As they cleared the marina on engine Alyce said, ‘It’s time I knew where we’re going.’
‘To see the cell in which the man in the iron mask was actually held,’ announced Jordan. Her reaction was exactly the same as that of the two other women – one English, the other Australian ’ he’d taken on the same trip, hopefully this time with the same uncomplicated result of the previous two.
‘ What! ’
‘Alexander Dumas’s story is based on fact. One of the fictions was that the mask was iron. It wasn’t. It was black velvet.’
‘I can’t believe what you’re telling me!’
The catamaran cleared the immediate harbour and the sails billowed out above them. Jordan said, ‘Why don’t you relax in the webbing between the hulls?’

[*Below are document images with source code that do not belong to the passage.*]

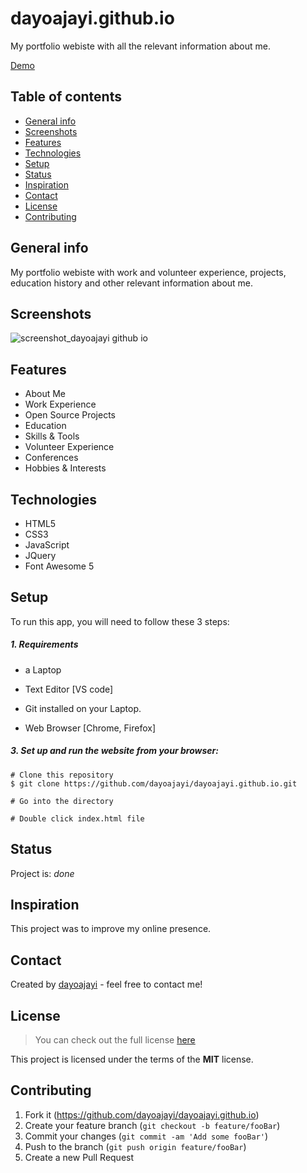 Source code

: # dayoajayi.github.io
My portfolio webiste with all the relevant information about me.


[Demo](https://dayoajayi.github.io/)


## Table of contents

* [General info](#general-info)
* [Screenshots](#screenshots)
* [Features](#features)
* [Technologies](#technologies)
* [Setup](#setup)
* [Status](#status)
* [Inspiration](#inspiration)
* [Contact](#contact)
* [License](#license)
* [Contributing](#contributing)

## General info
My portfolio webiste with work and volunteer experience, projects, education history and other relevant information about me. 

## Screenshots

![screenshot_dayoajayi github io](https://user-images.githubusercontent.com/229899/111890816-2c4c0000-89bb-11eb-8dff-af021d477015.png)

  
## Features

* About Me
* Work Experience
* Open Source Projects
* Education
* Skills & Tools
* Volunteer Experience
* Conferences
* Hobbies & Interests

## Technologies
* HTML5
* CSS3
* JavaScript
* JQuery 
* Font Awesome 5


## Setup
To run this app, you will need to follow these 3 steps:

##### 1. Requirements 
  - a Laptop

  - Text Editor [VS code]

  - Git installed on your Laptop. 
  
  - Web Browser [Chrome, Firefox]


##### 3. Set up and run the website from your browser:
  ```
  # Clone this repository
  $ git clone https://github.com/dayoajayi/dayoajayi.github.io.git

  # Go into the directory 

  # Double click index.html file
 
  ```

## Status
Project is: _done_

## Inspiration
This project was to improve my online presence.


## Contact
Created by [dayoajayi](https://dayoajayi.github.io/) - feel free to contact me!

## License
>You can check out the full license [here](https://github.com/dayoajayi/dayoajayi.github.io/blob/master/LICENSE.md)

This project is licensed under the terms of the **MIT** license.

## Contributing

1. Fork it (<https://github.com/dayoajayi/dayoajayi.github.io>)
2. Create your feature branch (`git checkout -b feature/fooBar`)
3. Commit your changes (`git commit -am 'Add some fooBar'`)
4. Push to the branch (`git push origin feature/fooBar`)
5. Create a new Pull Request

‘Because I want you to tell me what you’re talking about! It’s not really true, is it?’
‘Totally true. What no one has ever established is his real identity, although he’s buried as “M de Marshiel”. He was a state prisoner, of Louis XIV. For forty years he was held in jails all over France. He died in the Bastille in November, 1703. Whenever he was moved, from jail to jail, he had to wear the velvet mask to prevent anyone ever recognizing who he really was…’ Jordan waved his hand beyond her. ‘And one of those prisons was on the Ile St Marguerite, where we’re going.’
Alyce swivelled to look at the undulating smudge on the horizon. ‘We’re going to see the actual cell?’
‘The actual cell,’ echoed Jordan. It was going to work. It always had.
‘I don’t believe it!’ she said again.
‘You can use your schoolgirl French to read the memorial plaque. There’s a pamphlet, too.’